Final answer:
The final velocities of both balls after an elastic collision can be calculated using the conservation of momentum and kinetic energy, which remains constant in such a collision. The new direction of motion for the balls will depend on the sign of their final velocities. However, without further information, the time of collision cannot be determined.
Step-by-step explanation:
When dealing with a perfectly elastic collision, two important physical principles need to be applied: the conservation of momentum and the conservation of kinetic energy. Since no external forces are acting on the system of the two balls during the collision, we can use these principles to solve for the final velocities.
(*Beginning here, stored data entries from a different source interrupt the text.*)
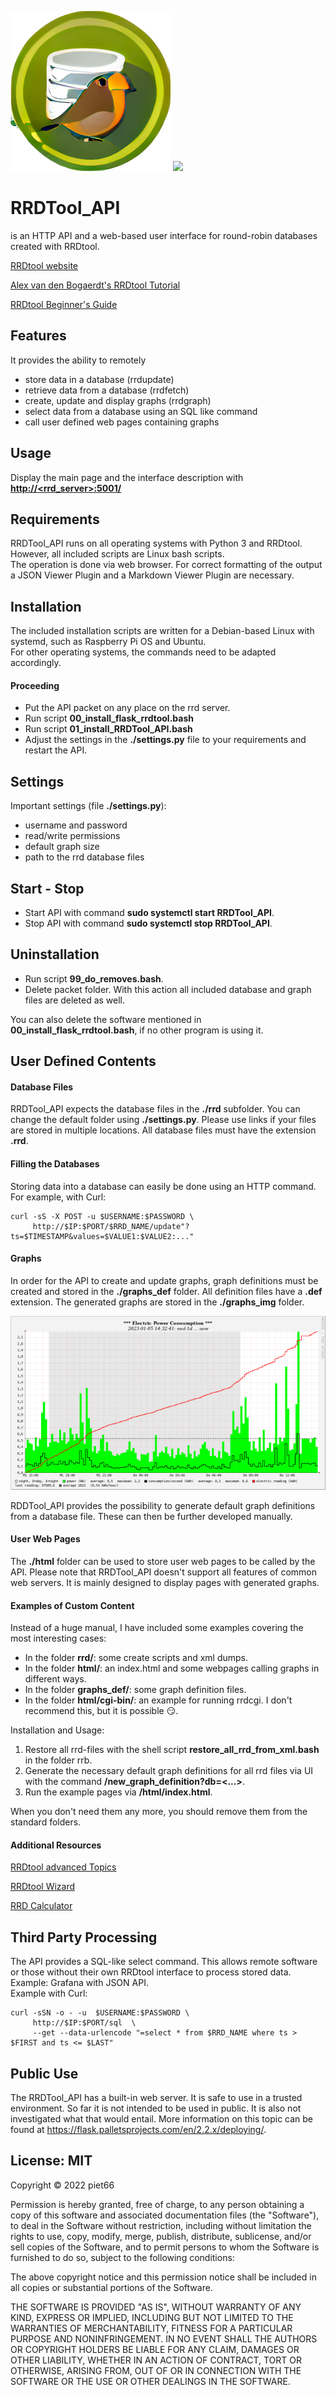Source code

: <!-- use sgmlproc for generating a html file -->

[![](icon.png)](https://github.com/piet66-peb?tab=repositories)
[![](https://oss.oetiker.ch/rrdtool/inc/rrdtool-logo-dark.png)](https://oss.oetiker.ch/rrdtool/)

# RRDTool_API

is an HTTP API and a web-based user interface for round-robin databases 
created with RRDtool.

[RRDtool website](https://oss.oetiker.ch/rrdtool/)

[Alex van den Bogaerdt's RRDtool Tutorial](https://oss.oetiker.ch/rrdtool/tut/rrdtutorial.en.html)

[RRDtool Beginner's Guide](https://oss.oetiker.ch/rrdtool/tut/rrd-beginners.en.html)

## Features

It provides the ability to remotely
* store data in a database (rrdupdate)
* retrieve data from a database (rrdfetch)
* create, update and display graphs (rrdgraph)
* select data from a database using an SQL like command
* call user defined web pages containing graphs

## Usage

Display the main page and the interface description with
[**http://&lt;rrd_server&gt;:5001/**](html/img/RRDTool_API_interface.png)

## Requirements

RRDTool_API runs on all operating systems with Python 3 and RRDtool.
However, all included scripts are Linux bash scripts.
<br>The operation is done via web browser. For correct formatting of the output
 a JSON Viewer Plugin and a Markdown Viewer Plugin are necessary.

## Installation

The included installation scripts are written for a Debian-based Linux with 
systemd, such as Raspberry Pi OS and Ubuntu.    
For other operating systems, the commands need to be adapted accordingly.

#### Proceeding

* Put the API packet on any place on the rrd server. 
* Run script **00_install_flask_rrdtool.bash**
* Run script **01_install_RRDTool_API.bash**
* Adjust the settings in the **./settings.py** file to your requirements and restart the API.

## Settings

Important settings (file **./settings.py**):
* username and password
* read/write permissions
* default graph size
* path to the rrd database files

## Start - Stop

* Start API with command **sudo systemctl start RRDTool_API**.
* Stop API with command **sudo systemctl stop RRDTool_API**.

## Uninstallation

* Run script **99_do_removes.bash**.
* Delete packet folder. With this action all included database and graph files 
are deleted as well.

You can also delete the software mentioned in **00_install_flask_rrdtool.bash**, 
if no other program is using it.

## User Defined Contents

#### Database Files

RRDTool_API expects the database files in the **./rrd** subfolder. 
You can change the default folder using **./settings.py**.
Please use links if your files are stored in multiple locations. 
All database files must have the extension **.rrd**.

#### Filling the Databases

Storing data into a database can easily be done using an HTTP command. 
<br>For example, with Curl:

```
curl -sS -X POST -u $USERNAME:$PASSWORD \
     http://$IP:$PORT/$RRD_NAME/update"?ts=$TIMESTAMP&values=$VALUE1:$VALUE2:..."
```

#### Graphs

In order for the API to create and update graphs, graph definitions
 must be created and stored in the **./graphs_def** folder. All definition files 
have a **.def** extension.
The generated graphs are stored in the **./graphs_img** folder.

![](html/img/example.png)

RDDTool_API provides the possibility to generate default graph definitions from
 a database file. These can then be further developed manually.


#### User Web Pages

The **./html** folder can be used to store user web pages to be called by 
the API. Please note that RRDTool_API doesn't support all features of common 
web servers. It is mainly designed to display pages with generated graphs.

#### Examples of Custom Content

Instead of a huge manual, I have included some examples covering the most interesting cases:

* In the folder **rrd/**: some create scripts and xml dumps.
* In the folder **html/**: an index.html and some webpages calling graphs in different ways.
* In the folder **graphs_def/**: some graph definition files.
* In the folder **html/cgi-bin/**: an example for running rrdcgi. I don't recommend
this, but it is possible :smirk:.

Installation and Usage:

1. Restore all rrd-files with the shell script **restore_all_rrd_from_xml.bash**
   in the folder rrb.
2. Generate the necessary default graph definitions for all rrd files via UI with 
   the command **/new_graph_definition?db=<...>**.
3. Run the example pages via **/html/index.html**.

When you don't need them any more, you should remove them from the standard folders.


#### Additional Resources

[RRDtool advanced Topics](https://tobi.oetiker.ch/ouce2013/)

[RRDtool Wizard](http://rrdwizard.appspot.com/index.php)

[RRD Calculator](https://eccentric.one/misc/rrdcalc.html)

## Third Party Processing

The API provides a SQL-like select command. This allows remote software or 
those without their own RRDtool interface to process stored data. 
Example: Grafana with JSON API.
<br>Example with Curl:

```
curl -sSN -o - -u  $USERNAME:$PASSWORD \
     http://$IP:$PORT/sql  \
     --get --data-urlencode "=select * from $RRD_NAME where ts > $FIRST and ts <= $LAST"
```

## Public Use

The RRDTool_API has a built-in web server. It is safe to use in a trusted 
environment. So far it is not intended to be used in public. It is also not 
investigated what that would entail.
More information on this topic can be found at 
https://flask.palletsprojects.com/en/2.2.x/deploying/.

## License: MIT

Copyright © 2022 piet66

Permission is hereby granted, free of charge, to any person obtaining a copy 
of this software and associated documentation files (the "Software"), to deal 
in the Software without restriction, including without limitation the rights 
to use, copy, modify, merge, publish, distribute, sublicense, and/or sell 
copies of the Software, and to permit persons to whom the Software is furnished 
to do so, subject to the following conditions:

The above copyright notice and this permission notice shall be included in all 
copies or substantial portions of the Software.

THE SOFTWARE IS PROVIDED "AS IS", WITHOUT WARRANTY OF ANY KIND, EXPRESS OR 
IMPLIED, INCLUDING BUT NOT LIMITED TO THE WARRANTIES OF MERCHANTABILITY, 
FITNESS FOR A PARTICULAR PURPOSE AND NONINFRINGEMENT. IN NO EVENT SHALL 
THE AUTHORS OR COPYRIGHT HOLDERS BE LIABLE FOR ANY CLAIM, DAMAGES OR OTHER 
LIABILITY, WHETHER IN AN ACTION OF CONTRACT, TORT OR OTHERWISE, ARISING FROM, 
OUT OF OR IN CONNECTION WITH THE SOFTWARE OR THE USE OR OTHER DEALINGS IN THE 
SOFTWARE.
Final Velocities Calculation
Let m1 be the mass of the moving ball (0.586 kg), v1 be its initial velocity (3.90 m/s), m2 be the mass of the ball at rest (0.293 kg), and v2 be its initial velocity (0 m/s). After the collision, the velocities change to v1' and v2' for balls 1 and 2, respectively.
Using conservation of momentum and kinetic energy:
m1*v1 + m2*v2 = m1*v1' + m2*v2'
0.5*m1*v1^2 + 0.5*m2*v2^2 = 0.5*m1*v1'^2 + 0.5*m2*v2'^2
Solving these equations simultaneously, considering ball 2 was at rest:
v1' = (m1 - m2) / (m1 + m2) * v1
v2' = (2*m1) / (m1 + m2) * v1
Total Kinetic Energy After Collision
The total kinetic energy after the collision is the sum of the kinetic energies of both balls:
KE_total' = 0.5*m1*v1'^2 + 0.5*m2*v2'^2
Since the collision is elastic, KE_total' equals the initial kinetic energy of the system, which is solely the kinetic energy of ball 1 before the collision.
Direction of Motion After Collision
The new direction of motion for both balls will be determined by their final velocities. If the final velocity is positive, the ball moves east, and if negative, it moves west.
Unfortunately, without details about the coefficient of restitution or additional specifics, the time of collision cannot be determined from the information provided.